▸ Problem description
The full set of entries is to be printed exactly, with pictures excluded.

▸ Supplied material
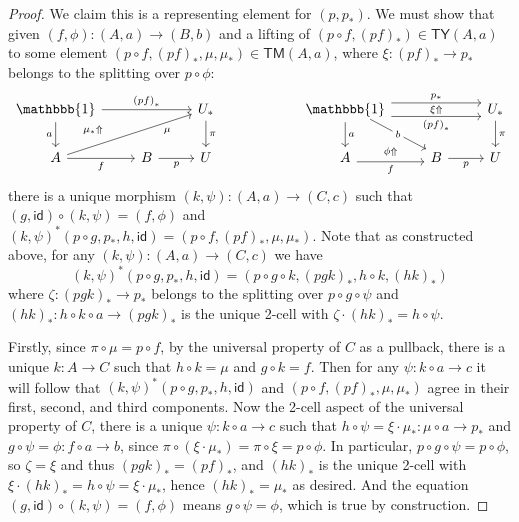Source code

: \documentclass[10pt]{article}
\theoremstyle{definition}
\newcommand{\id}{\mathsf{id}}
\newcommand\Cty{\mathsf{TY}}
\newcommand\Ctm{\mathsf{TM}}
\newcommand\one{\mathbbb{1}}
\newcommand\Un{U}
\newcommand\Ub{U_*}
\newcommand\pb{p_*}
\newcommand\mub{\mu_*}
\newcommand\bb[1]{{(#1)}_*}
\begin{document}
\begin{proof}
  We claim this is a representing element for $(p,\pb)$.
  We must show that given $(f,\phi):(A,a)\to (B,b)$ and a lifting of $(p\circ f, \bb{pf}) \in \Cty(A,a)$ to some element $(p\circ f, \bb{pf},\mu,\mub) \in \Ctm(A,a)$, where $\xi:\bb{pf} \to \pb$ belongs to the splitting over $p\circ \phi$:
  \[
    \begin{tikzcd}
      \one \ar[d,"a"'] \ar[rr,"\bb{pf}"] \ar[dr,phantom,near start,"\scriptstyle\mub\Uparrow"] && \Ub \ar[d,"\pi"] \\
      A \ar[r,"f"'] \ar[urr,near end,"\mu"'] & B \ar[r,"p"'] & \Un
    \end{tikzcd}
    \hspace{2cm}
    \begin{tikzcd}
      \one \ar[d,"a"] \ar[dr,shift left,"b" description] \ar[rr,shift right=2,"\bb{pf}"'] \ar[rr,shift left=2,"\pb"] \ar[rr,phantom,"\scriptstyle\xi\Uparrow"] && \Ub \ar[d,"\pi"] \\
      A \ar[r,shift right,"f"']  \ar[r,phantom,shift left=2,"\scriptstyle\phi\Uparrow"] & B \ar[r,"p"'] & \Un
    \end{tikzcd}
  \]
  there is a unique morphism $(k,\psi) : (A,a) \to (C,c)$ such that $(g,\id) \circ (k,\psi) = (f,\phi)$ and $(k,\psi)^*(p\circ g, \pb, h, \id) = (p\circ f, \bb{pf},\mu,\mub)$.
  Note that as constructed above, for any $(k,\psi) : (A,a) \to (C,c)$ we have
  \[(k,\psi)^*(p\circ g, \pb, h, \id) = (p\circ g\circ k, \bb{pgk}, h\circ k, \bb{hk})\]
  where $\zeta:\bb{pgk} \to \pb$ belongs to the splitting over $p\circ g\circ \psi$ and $\bb{hk}:h\circ k \circ a \to \bb{pgk}$ is the unique 2-cell with $\zeta \cdot \bb{hk} = h\circ \psi$.

  Firstly, since $\pi \circ \mu = p\circ f$, by the universal property of $C$ as a pullback, there is a unique $k:A\to C$ such that $h\circ k = \mu$ and $g\circ k = f$.
  Then for any $\psi:k\circ a \to c$ it will follow that $(k,\psi)^*(p\circ g, \pb, h, \id)$ and $(p\circ f, \bb{pf},\mu,\mub)$ agree in their first, second, and third components.
  Now the 2-cell aspect of the universal property of $C$, there is a unique $\psi : k\circ a \to c$ such that $h\circ \psi = \xi\cdot \mub : \mu\circ a \to \pb$ and $g\circ \psi = \phi : f \circ a \to b$, since $\pi\circ (\xi\cdot \mub) = \pi\circ \xi = p\circ \phi$.
  In particular, $p\circ g\circ \psi = p\circ \phi$, so $\zeta = \xi$ and thus $\bb{pgk} = \bb{pf}$, and $\bb{hk}$ is the unique 2-cell with $\xi \cdot \bb{hk} = h\circ \psi = \xi\cdot\mub$, hence $\bb{hk} = \mub$ as desired.
  And the equation $(g,\id) \circ (k,\psi) = (f,\phi)$ means $g\circ \psi = \phi$, which is true by construction.


\end{proof}
\end{document}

▸ Written solution
Source code

: \documentclass[10pt]{article}
\theoremstyle{definition}
\newcommand{\id}{\mathsf{id}}
\newcommand\Cty{\mathsf{TY}}
\newcommand\Ctm{\mathsf{TM}}
\newcommand\one{\mathbbb{1}}
\newcommand\Un{U}
\newcommand\Ub{U_*}
\newcommand\pb{p_*}
\newcommand\mub{\mu_*}
\newcommand\bb[1]{{(#1)}_*}
\begin{document}
\begin{proof}
  We claim this is a representing element for $(p,\pb)$.
  We must show that given $(f,\phi):(A,a)\to (B,b)$ and a lifting of $(p\circ f, \bb{pf}) \in \Cty(A,a)$ to some element $(p\circ f, \bb{pf},\mu,\mub) \in \Ctm(A,a)$, where $\xi:\bb{pf} \to \pb$ belongs to the splitting over $p\circ \phi$:
  \[
    \begin{tikzcd}
      \one \ar[d,"a"'] \ar[rr,"\bb{pf}"] \ar[dr,phantom,near start,"\scriptstyle\mub\Uparrow"] && \Ub \ar[d,"\pi"] \\
      A \ar[r,"f"'] \ar[urr,near end,"\mu"'] & B \ar[r,"p"'] & \Un
    \end{tikzcd}
    \hspace{2cm}
    \begin{tikzcd}
      \one \ar[d,"a"] \ar[dr,shift left,"b" description] \ar[rr,shift right=2,"\bb{pf}"'] \ar[rr,shift left=2,"\pb"] \ar[rr,phantom,"\scriptstyle\xi\Uparrow"] && \Ub \ar[d,"\pi"] \\
      A \ar[r,shift right,"f"']  \ar[r,phantom,shift left=2,"\scriptstyle\phi\Uparrow"] & B \ar[r,"p"'] & \Un
    \end{tikzcd}
  \]
  there is a unique morphism $(k,\psi) : (A,a) \to (C,c)$ such that $(g,\id) \circ (k,\psi) = (f,\phi)$ and $(k,\psi)^*(p\circ g, \pb, h, \id) = (p\circ f, \bb{pf},\mu,\mub)$.
  Note that as constructed above, for any $(k,\psi) : (A,a) \to (C,c)$ we have
  \[(k,\psi)^*(p\circ g, \pb, h, \id) = (p\circ g\circ k, \bb{pgk}, h\circ k, \bb{hk})\]
  where $\zeta:\bb{pgk} \to \pb$ belongs to the splitting over $p\circ g\circ \psi$ and $\bb{hk}:h\circ k \circ a \to \bb{pgk}$ is the unique 2-cell with $\zeta \cdot \bb{hk} = h\circ \psi$.

  Firstly, since $\pi \circ \mu = p\circ f$, by the universal property of $C$ as a pullback, there is a unique $k:A\to C$ such that $h\circ k = \mu$ and $g\circ k = f$.
  Then for any $\psi:k\circ a \to c$ it will follow that $(k,\psi)^*(p\circ g, \pb, h, \id)$ and $(p\circ f, \bb{pf},\mu,\mub)$ agree in their first, second, and third components.
  Now the 2-cell aspect of the universal property of $C$, there is a unique $\psi : k\circ a \to c$ such that $h\circ \psi = \xi\cdot \mub : \mu\circ a \to \pb$ and $g\circ \psi = \phi : f \circ a \to b$, since $\pi\circ (\xi\cdot \mub) = \pi\circ \xi = p\circ \phi$.
  In particular, $p\circ g\circ \psi = p\circ \phi$, so $\zeta = \xi$ and thus $\bb{pgk} = \bb{pf}$, and $\bb{hk}$ is the unique 2-cell with $\xi \cdot \bb{hk} = h\circ \psi = \xi\cdot\mub$, hence $\bb{hk} = \mub$ as desired.
  And the equation $(g,\id) \circ (k,\psi) = (f,\phi)$ means $g\circ \psi = \phi$, which is true by construction.


\end{proof}
\end{document}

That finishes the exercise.